The facility is a single-story structure located in a residential neighborhood. It consists of the following: open café, garden room, small outdoor patio, two restrooms, office, activity space, gathering space, reception area, conference room, and computer room.

This facility is licensed to serve developmentally disabled adults ages 18 – 59 years: up to a total of 30 clients, 23 of which could be non-ambulatory. Annual fees are current.

Patio furniture is available for area with umbrellas. There are no security bars or weapons on the premises.
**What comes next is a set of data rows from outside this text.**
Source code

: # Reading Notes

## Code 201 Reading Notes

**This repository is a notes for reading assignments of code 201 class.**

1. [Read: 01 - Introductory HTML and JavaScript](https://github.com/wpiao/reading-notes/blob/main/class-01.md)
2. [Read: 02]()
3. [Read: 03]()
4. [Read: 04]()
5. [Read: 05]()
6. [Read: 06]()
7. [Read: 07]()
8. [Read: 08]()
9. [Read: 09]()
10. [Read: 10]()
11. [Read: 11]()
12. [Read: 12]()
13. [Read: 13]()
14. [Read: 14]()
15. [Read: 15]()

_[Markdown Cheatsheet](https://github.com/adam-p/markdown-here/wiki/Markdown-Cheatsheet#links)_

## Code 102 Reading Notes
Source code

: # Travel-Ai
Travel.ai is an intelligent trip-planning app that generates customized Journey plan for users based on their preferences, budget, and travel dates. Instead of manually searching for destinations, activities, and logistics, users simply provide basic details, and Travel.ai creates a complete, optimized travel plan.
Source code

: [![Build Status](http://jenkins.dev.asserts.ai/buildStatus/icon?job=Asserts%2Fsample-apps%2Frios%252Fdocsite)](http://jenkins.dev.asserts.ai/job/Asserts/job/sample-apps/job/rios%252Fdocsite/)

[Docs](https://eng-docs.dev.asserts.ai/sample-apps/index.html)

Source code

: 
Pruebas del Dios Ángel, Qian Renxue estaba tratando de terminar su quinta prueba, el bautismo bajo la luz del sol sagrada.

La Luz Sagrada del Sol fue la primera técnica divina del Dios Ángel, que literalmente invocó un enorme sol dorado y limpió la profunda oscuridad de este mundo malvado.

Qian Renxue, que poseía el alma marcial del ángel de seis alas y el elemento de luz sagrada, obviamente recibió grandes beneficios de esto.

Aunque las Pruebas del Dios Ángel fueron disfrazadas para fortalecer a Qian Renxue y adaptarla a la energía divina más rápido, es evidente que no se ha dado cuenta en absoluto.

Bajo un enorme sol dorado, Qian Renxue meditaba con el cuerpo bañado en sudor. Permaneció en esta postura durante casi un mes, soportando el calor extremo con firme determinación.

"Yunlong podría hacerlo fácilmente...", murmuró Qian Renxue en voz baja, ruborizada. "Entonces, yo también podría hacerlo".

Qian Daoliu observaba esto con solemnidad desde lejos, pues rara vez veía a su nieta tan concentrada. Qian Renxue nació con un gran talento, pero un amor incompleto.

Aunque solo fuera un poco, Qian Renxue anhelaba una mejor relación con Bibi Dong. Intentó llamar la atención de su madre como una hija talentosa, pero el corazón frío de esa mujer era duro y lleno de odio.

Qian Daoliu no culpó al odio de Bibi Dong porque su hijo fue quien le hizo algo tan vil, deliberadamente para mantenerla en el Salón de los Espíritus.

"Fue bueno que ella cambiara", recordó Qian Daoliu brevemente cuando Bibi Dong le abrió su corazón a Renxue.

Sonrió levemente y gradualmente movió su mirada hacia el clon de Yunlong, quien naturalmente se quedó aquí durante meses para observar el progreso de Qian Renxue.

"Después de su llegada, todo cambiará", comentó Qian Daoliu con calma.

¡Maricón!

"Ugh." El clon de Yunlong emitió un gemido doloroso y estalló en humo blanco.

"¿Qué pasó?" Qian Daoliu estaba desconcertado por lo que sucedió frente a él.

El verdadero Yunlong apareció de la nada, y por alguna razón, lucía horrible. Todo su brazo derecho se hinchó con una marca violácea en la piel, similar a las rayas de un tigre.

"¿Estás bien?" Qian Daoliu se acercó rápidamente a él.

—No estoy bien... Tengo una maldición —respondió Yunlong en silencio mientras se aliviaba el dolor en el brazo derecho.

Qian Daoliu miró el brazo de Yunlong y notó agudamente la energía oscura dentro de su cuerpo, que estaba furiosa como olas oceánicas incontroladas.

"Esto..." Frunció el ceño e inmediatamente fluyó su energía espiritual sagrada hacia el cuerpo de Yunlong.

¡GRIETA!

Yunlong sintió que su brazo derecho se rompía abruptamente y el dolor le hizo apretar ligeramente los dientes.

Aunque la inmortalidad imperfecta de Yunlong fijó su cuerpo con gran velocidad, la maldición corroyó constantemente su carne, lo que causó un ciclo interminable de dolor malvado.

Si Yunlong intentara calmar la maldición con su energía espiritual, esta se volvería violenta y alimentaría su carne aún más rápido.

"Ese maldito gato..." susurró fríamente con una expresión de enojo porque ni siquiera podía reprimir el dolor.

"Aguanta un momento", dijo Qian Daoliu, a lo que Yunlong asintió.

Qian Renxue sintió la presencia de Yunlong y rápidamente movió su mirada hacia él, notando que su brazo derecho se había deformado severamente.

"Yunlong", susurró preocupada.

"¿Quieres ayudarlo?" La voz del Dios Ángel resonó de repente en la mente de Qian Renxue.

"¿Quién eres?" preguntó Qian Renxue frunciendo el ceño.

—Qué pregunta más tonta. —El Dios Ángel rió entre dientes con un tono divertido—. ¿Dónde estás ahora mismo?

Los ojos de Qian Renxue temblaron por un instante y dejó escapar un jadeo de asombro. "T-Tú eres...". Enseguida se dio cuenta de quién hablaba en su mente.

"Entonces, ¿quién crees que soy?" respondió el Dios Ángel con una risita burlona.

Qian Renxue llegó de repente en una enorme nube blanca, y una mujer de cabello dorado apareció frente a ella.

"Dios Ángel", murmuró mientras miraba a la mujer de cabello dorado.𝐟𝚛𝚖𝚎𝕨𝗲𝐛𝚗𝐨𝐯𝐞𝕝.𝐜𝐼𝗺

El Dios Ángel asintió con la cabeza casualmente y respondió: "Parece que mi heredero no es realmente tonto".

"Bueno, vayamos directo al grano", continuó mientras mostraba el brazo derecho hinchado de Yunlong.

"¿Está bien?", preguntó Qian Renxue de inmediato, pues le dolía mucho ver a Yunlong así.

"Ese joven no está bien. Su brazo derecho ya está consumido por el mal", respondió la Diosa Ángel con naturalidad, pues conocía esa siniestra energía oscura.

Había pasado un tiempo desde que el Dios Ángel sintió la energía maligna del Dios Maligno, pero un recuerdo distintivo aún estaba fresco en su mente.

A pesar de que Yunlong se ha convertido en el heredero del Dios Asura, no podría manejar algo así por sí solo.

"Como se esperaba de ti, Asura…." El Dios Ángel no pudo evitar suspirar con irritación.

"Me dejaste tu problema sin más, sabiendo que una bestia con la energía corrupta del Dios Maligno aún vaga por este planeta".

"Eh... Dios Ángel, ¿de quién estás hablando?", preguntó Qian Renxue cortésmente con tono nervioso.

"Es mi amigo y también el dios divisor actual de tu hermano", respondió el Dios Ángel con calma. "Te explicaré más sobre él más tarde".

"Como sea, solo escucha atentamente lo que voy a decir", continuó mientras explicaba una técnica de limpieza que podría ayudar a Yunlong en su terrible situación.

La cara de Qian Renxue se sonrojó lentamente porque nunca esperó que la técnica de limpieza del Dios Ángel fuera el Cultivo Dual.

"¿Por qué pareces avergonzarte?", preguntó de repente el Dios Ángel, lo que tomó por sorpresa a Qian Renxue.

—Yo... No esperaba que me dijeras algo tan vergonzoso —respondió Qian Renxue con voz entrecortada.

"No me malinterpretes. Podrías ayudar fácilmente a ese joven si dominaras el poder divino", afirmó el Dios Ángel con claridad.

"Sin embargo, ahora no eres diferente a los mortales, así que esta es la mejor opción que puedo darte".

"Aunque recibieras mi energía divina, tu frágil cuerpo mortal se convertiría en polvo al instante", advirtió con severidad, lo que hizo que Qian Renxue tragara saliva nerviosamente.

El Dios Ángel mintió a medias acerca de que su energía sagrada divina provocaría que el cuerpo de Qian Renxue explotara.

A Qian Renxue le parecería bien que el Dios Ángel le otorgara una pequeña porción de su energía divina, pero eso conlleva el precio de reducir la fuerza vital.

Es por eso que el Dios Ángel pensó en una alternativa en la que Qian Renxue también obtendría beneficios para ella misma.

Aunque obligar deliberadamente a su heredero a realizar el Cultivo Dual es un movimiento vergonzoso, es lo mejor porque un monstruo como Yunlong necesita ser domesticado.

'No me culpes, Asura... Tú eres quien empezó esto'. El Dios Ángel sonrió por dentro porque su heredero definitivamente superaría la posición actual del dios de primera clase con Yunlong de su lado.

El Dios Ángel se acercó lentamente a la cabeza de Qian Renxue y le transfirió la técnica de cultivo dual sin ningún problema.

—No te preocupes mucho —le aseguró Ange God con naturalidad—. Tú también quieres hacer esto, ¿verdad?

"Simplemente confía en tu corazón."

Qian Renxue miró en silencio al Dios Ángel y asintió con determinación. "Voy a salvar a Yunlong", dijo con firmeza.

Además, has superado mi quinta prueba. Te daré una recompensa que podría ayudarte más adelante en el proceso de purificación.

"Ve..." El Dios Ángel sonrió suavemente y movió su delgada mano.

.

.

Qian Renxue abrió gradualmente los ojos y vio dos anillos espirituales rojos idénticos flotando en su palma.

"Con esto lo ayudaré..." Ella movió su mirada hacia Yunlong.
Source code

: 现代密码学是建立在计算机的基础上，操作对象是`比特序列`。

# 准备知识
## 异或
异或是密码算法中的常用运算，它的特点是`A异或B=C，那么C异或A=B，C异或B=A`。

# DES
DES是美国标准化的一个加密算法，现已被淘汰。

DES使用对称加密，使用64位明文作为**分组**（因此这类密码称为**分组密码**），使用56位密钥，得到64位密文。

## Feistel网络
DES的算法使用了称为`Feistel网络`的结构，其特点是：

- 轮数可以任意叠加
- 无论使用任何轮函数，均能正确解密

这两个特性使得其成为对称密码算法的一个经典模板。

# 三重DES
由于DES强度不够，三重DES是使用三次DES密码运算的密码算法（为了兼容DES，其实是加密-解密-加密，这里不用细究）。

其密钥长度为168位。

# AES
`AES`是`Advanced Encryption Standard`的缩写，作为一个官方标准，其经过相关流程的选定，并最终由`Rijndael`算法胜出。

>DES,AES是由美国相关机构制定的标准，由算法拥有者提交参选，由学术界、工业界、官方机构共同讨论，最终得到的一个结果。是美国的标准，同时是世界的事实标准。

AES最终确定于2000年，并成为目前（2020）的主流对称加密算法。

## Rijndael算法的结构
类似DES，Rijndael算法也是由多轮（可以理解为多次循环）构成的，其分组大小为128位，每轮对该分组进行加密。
All client spaces were checked and are in good condition, adequate lighting provided, storage for client personal belongings was observed. Walls and floors were in good repair. All equipment, computers, and workstations are well maintained. LPA observed the facility to be clean and appropriately furnished at the time of visit. Storage areas for personal hygiene, cleaning agents, toxins, and sharps were not accessible to clients. Open cafe was inspected and observed to be clean and operational. The clients bring their own food. Bathroom toilets and water faucets worked properly.

This facility does not currently store medications for clients, but a locked storage is available for clients medications if needed.

Smoke and carbon monoxide detectors were in compliance and operational. The last facility fire drill was on March 2024. Documents are posted as mandated.



Continue to LIC-809C.
SUPERVISOR'S NAME: Ulysses CoronelTELEPHONE: (323) -40-7397
LICENSING EVALUATOR NAME: Regina CloydTELEPHONE: 323-981-7155
LICENSING EVALUATOR SIGNATURE:
DATE: 06/20/2024
I acknowledge receipt of this form and understand my licensing appeal rights as explained and received.
FACILITY REPRESENTATIVE SIGNATURE:
DATE: 06/20/2024
This report must be available at Child Care and Group Home facilities for public review for 3 years.

LIC809 (FAS) - (06/04)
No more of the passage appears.